-- Data under study follows --

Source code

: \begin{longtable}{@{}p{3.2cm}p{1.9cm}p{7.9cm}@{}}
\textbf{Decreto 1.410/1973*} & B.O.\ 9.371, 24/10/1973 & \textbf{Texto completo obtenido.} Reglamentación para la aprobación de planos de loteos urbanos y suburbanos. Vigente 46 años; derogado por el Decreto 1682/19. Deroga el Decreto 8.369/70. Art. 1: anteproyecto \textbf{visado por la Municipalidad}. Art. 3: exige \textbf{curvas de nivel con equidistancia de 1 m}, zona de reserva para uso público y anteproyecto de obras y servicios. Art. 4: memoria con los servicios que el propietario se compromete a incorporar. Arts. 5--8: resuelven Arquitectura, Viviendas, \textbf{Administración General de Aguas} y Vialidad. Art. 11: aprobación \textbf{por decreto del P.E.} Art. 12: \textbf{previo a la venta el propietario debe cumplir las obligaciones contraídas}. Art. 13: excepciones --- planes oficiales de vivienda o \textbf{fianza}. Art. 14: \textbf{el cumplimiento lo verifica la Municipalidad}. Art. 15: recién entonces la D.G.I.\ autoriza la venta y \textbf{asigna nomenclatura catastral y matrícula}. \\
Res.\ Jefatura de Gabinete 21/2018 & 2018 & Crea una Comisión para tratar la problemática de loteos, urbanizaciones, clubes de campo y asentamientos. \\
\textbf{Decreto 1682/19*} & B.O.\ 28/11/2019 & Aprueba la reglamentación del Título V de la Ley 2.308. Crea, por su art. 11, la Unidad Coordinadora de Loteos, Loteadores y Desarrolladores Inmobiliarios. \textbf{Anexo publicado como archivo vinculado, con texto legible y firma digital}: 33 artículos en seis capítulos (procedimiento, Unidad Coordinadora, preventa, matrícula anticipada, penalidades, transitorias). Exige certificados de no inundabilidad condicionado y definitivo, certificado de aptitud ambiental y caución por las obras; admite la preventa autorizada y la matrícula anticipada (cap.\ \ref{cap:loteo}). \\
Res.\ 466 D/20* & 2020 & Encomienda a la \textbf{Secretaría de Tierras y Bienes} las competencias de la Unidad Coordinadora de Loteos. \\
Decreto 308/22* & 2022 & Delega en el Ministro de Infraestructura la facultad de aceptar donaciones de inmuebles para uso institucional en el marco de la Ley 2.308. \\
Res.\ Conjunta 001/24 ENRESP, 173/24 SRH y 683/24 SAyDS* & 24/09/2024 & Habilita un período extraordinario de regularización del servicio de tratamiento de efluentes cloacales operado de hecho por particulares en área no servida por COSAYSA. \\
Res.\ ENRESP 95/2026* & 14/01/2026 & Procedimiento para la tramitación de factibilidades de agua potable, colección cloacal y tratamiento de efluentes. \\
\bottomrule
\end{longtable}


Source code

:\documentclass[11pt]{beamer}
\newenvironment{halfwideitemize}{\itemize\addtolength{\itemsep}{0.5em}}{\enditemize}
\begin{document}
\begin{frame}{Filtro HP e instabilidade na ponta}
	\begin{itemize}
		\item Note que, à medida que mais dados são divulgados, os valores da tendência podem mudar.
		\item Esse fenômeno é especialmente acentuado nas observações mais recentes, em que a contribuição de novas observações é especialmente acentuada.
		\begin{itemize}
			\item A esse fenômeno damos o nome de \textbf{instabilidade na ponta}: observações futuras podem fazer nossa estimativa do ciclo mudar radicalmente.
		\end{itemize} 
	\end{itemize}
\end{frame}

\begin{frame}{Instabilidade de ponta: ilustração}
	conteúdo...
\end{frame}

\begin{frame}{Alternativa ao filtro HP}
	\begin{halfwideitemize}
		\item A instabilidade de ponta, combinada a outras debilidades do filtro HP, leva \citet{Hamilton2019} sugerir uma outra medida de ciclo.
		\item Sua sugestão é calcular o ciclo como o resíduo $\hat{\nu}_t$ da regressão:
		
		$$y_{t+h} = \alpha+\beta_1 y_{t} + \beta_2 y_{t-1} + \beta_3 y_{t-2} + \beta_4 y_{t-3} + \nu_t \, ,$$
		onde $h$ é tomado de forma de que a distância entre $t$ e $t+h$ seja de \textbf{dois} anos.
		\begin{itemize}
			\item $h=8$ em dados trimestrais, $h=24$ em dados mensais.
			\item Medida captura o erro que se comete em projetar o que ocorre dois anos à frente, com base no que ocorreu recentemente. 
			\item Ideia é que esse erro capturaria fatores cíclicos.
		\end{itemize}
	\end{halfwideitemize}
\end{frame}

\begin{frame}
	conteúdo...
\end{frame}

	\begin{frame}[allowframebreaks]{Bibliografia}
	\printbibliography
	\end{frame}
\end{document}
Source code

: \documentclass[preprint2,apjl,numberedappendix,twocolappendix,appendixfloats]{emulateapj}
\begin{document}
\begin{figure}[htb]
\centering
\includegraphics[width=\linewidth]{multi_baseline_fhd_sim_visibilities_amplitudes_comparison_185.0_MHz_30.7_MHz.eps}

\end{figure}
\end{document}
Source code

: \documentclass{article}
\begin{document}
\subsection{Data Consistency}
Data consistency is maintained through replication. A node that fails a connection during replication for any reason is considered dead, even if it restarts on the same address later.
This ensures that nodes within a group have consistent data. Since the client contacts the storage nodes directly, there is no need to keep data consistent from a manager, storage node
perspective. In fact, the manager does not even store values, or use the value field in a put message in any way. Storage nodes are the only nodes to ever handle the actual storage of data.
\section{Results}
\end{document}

-- Data under study concluded --

Retype each line above exactly as written.

Source code

: \begin{longtable}{@{}p{3.2cm}p{1.9cm}p{7.9cm}@{}}
\textbf{Decreto 1.410/1973*} & B.O.\ 9.371, 24/10/1973 & \textbf{Texto completo obtenido.} Reglamentación para la aprobación de planos de loteos urbanos y suburbanos. Vigente 46 años; derogado por el Decreto 1682/19. Deroga el Decreto 8.369/70. Art. 1: anteproyecto \textbf{visado por la Municipalidad}. Art. 3: exige \textbf{curvas de nivel con equidistancia de 1 m}, zona de reserva para uso público y anteproyecto de obras y servicios. Art. 4: memoria con los servicios que el propietario se compromete a incorporar. Arts. 5--8: resuelven Arquitectura, Viviendas, \textbf{Administración General de Aguas} y Vialidad. Art. 11: aprobación \textbf{por decreto del P.E.} Art. 12: \textbf{previo a la venta el propietario debe cumplir las obligaciones contraídas}. Art. 13: excepciones --- planes oficiales de vivienda o \textbf{fianza}. Art. 14: \textbf{el cumplimiento lo verifica la Municipalidad}. Art. 15: recién entonces la D.G.I.\ autoriza la venta y \textbf{asigna nomenclatura catastral y matrícula}. \\
Res.\ Jefatura de Gabinete 21/2018 & 2018 & Crea una Comisión para tratar la problemática de loteos, urbanizaciones, clubes de campo y asentamientos. \\
\textbf{Decreto 1682/19*} & B.O.\ 28/11/2019 & Aprueba la reglamentación del Título V de la Ley 2.308. Crea, por su art. 11, la Unidad Coordinadora de Loteos, Loteadores y Desarrolladores Inmobiliarios. \textbf{Anexo publicado como archivo vinculado, con texto legible y firma digital}: 33 artículos en seis capítulos (procedimiento, Unidad Coordinadora, preventa, matrícula anticipada, penalidades, transitorias). Exige certificados de no inundabilidad condicionado y definitivo, certificado de aptitud ambiental y caución por las obras; admite la preventa autorizada y la matrícula anticipada (cap.\ \ref{cap:loteo}). \\
Res.\ 466 D/20* & 2020 & Encomienda a la \textbf{Secretaría de Tierras y Bienes} las competencias de la Unidad Coordinadora de Loteos. \\
Decreto 308/22* & 2022 & Delega en el Ministro de Infraestructura la facultad de aceptar donaciones de inmuebles para uso institucional en el marco de la Ley 2.308. \\
Res.\ Conjunta 001/24 ENRESP, 173/24 SRH y 683/24 SAyDS* & 24/09/2024 & Habilita un período extraordinario de regularización del servicio de tratamiento de efluentes cloacales operado de hecho por particulares en área no servida por COSAYSA. \\
Res.\ ENRESP 95/2026* & 14/01/2026 & Procedimiento para la tramitación de factibilidades de agua potable, colección cloacal y tratamiento de efluentes. \\
\bottomrule
\end{longtable}


Source code

:\documentclass[11pt]{beamer}
\newenvironment{halfwideitemize}{\itemize\addtolength{\itemsep}{0.5em}}{\enditemize}
\begin{document}
\begin{frame}{Filtro HP e instabilidade na ponta}
	\begin{itemize}
		\item Note que, à medida que mais dados são divulgados, os valores da tendência podem mudar.
		\item Esse fenômeno é especialmente acentuado nas observações mais recentes, em que a contribuição de novas observações é especialmente acentuada.
		\begin{itemize}
			\item A esse fenômeno damos o nome de \textbf{instabilidade na ponta}: observações futuras podem fazer nossa estimativa do ciclo mudar radicalmente.
		\end{itemize} 
	\end{itemize}
\end{frame}

\begin{frame}{Instabilidade de ponta: ilustração}
	conteúdo...
\end{frame}

\begin{frame}{Alternativa ao filtro HP}
	\begin{halfwideitemize}
		\item A instabilidade de ponta, combinada a outras debilidades do filtro HP, leva \citet{Hamilton2019} sugerir uma outra medida de ciclo.
		\item Sua sugestão é calcular o ciclo como o resíduo $\hat{\nu}_t$ da regressão:
		
		$$y_{t+h} = \alpha+\beta_1 y_{t} + \beta_2 y_{t-1} + \beta_3 y_{t-2} + \beta_4 y_{t-3} + \nu_t \, ,$$
		onde $h$ é tomado de forma de que a distância entre $t$ e $t+h$ seja de \textbf{dois} anos.
		\begin{itemize}
			\item $h=8$ em dados trimestrais, $h=24$ em dados mensais.
			\item Medida captura o erro que se comete em projetar o que ocorre dois anos à frente, com base no que ocorreu recentemente. 
			\item Ideia é que esse erro capturaria fatores cíclicos.
		\end{itemize}
	\end{halfwideitemize}
\end{frame}

\begin{frame}
	conteúdo...
\end{frame}

	\begin{frame}[allowframebreaks]{Bibliografia}
	\printbibliography
	\end{frame}
\end{document}
Source code

: \documentclass[preprint2,apjl,numberedappendix,twocolappendix,appendixfloats]{emulateapj}
\begin{document}
\begin{figure}[htb]
\centering
\includegraphics[width=\linewidth]{multi_baseline_fhd_sim_visibilities_amplitudes_comparison_185.0_MHz_30.7_MHz.eps}

\end{figure}
\end{document}
Source code

: \documentclass{article}
\begin{document}
\subsection{Data Consistency}
Data consistency is maintained through replication. A node that fails a connection during replication for any reason is considered dead, even if it restarts on the same address later.
This ensures that nodes within a group have consistent data. Since the client contacts the storage nodes directly, there is no need to keep data consistent from a manager, storage node
perspective. In fact, the manager does not even store values, or use the value field in a put message in any way. Storage nodes are the only nodes to ever handle the actual storage of data.
\section{Results}
\end{document}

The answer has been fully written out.